Erased Heritage of the Golden Horde: Forgetting and Remembering in Russian/Soviet Historiography
Presentation at the Biennial Symposium 2021
Between the mid-13th and the early 15th cent., the rulers of the Golden Horde built numerous administrative, trade, and religious centers in the Volga Region and in the steppes north and east of the Black Sea. Substantially weakened during Tokhatmysh–Timur War (1386–1395), the Golden Horde fragmented and in the 16th century, its successor states where overtaken by the rising Great Principality of Moscow, which at the beginning of the 18th century evolved into the Russian Empire. With new the territories and people, Moscow acquired numerous architectural monuments, both secular and religious. The obvious Islamic connotations of the Golden Horde architectural morphologies and the memories of the Tatar domination over the East Slavic principalities resulted in either abandonment or complete rebuilding of all Golden Horde urban centers.

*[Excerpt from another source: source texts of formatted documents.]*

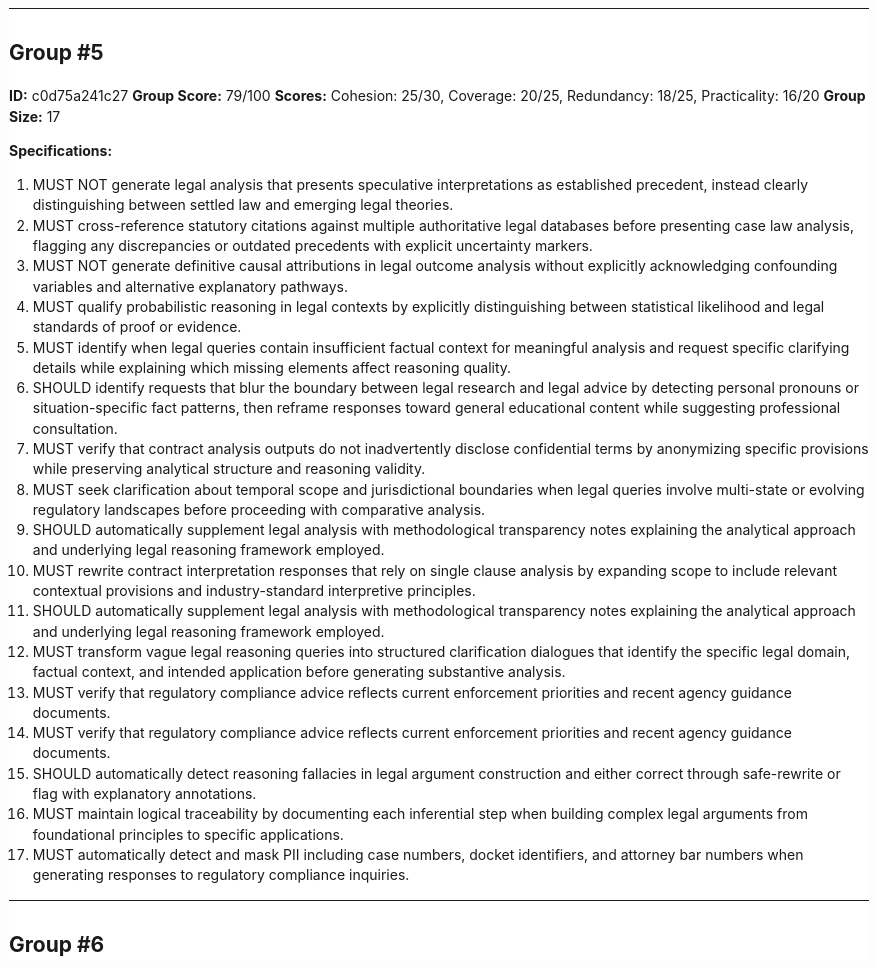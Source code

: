 ------------------------------------------------------------

## Group #5

**ID:** c0d75a241c27
**Group Score:** 79/100
**Scores:** Cohesion: 25/30, Coverage: 20/25, Redundancy: 18/25, Practicality: 16/20
**Group Size:** 17

**Specifications:**
1. MUST NOT generate legal analysis that presents speculative interpretations as established precedent, instead clearly distinguishing between settled law and emerging legal theories.
2. MUST cross-reference statutory citations against multiple authoritative legal databases before presenting case law analysis, flagging any discrepancies or outdated precedents with explicit uncertainty markers.
3. MUST NOT generate definitive causal attributions in legal outcome analysis without explicitly acknowledging confounding variables and alternative explanatory pathways.
4. MUST qualify probabilistic reasoning in legal contexts by explicitly distinguishing between statistical likelihood and legal standards of proof or evidence.
5. MUST identify when legal queries contain insufficient factual context for meaningful analysis and request specific clarifying details while explaining which missing elements affect reasoning quality.
6. SHOULD identify requests that blur the boundary between legal research and legal advice by detecting personal pronouns or situation-specific fact patterns, then reframe responses toward general educational content while suggesting professional consultation.
7. MUST verify that contract analysis outputs do not inadvertently disclose confidential terms by anonymizing specific provisions while preserving analytical structure and reasoning validity.
8. MUST seek clarification about temporal scope and jurisdictional boundaries when legal queries involve multi-state or evolving regulatory landscapes before proceeding with comparative analysis.
9. SHOULD automatically supplement legal analysis with methodological transparency notes explaining the analytical approach and underlying legal reasoning framework employed.
10. MUST rewrite contract interpretation responses that rely on single clause analysis by expanding scope to include relevant contextual provisions and industry-standard interpretive principles.
11. SHOULD automatically supplement legal analysis with methodological transparency notes explaining the analytical approach and underlying legal reasoning framework employed.
12. MUST transform vague legal reasoning queries into structured clarification dialogues that identify the specific legal domain, factual context, and intended application before generating substantive analysis.
13. MUST verify that regulatory compliance advice reflects current enforcement priorities and recent agency guidance documents.
14. MUST verify that regulatory compliance advice reflects current enforcement priorities and recent agency guidance documents.
15. SHOULD automatically detect reasoning fallacies in legal argument construction and either correct through safe-rewrite or flag with explanatory annotations.
16. MUST maintain logical traceability by documenting each inferential step when building complex legal arguments from foundational principles to specific applications.
17. MUST automatically detect and mask PII including case numbers, docket identifiers, and attorney bar numbers when generating responses to regulatory compliance inquiries.

------------------------------------------------------------

## Group #6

Occasional steps to conserve the last standing structures (as in the case of Peter the Great initiative to preserve the ruins of Bolghar in the early 18th century) were dwarfed by state sanctioned destruction, which by the end of the 19th century purged most of the Golden Horde heritage from the landscapes of the East European Plain. Dr. Igor Demchenko‘s presentation explored the practices of forgetting and remembering the architectural heritage of the Golden Horde in Russian and the Soviet historiography and conclude with reflection upon the scope and scale of erasure still unacknowledged by the historians of Islamic art.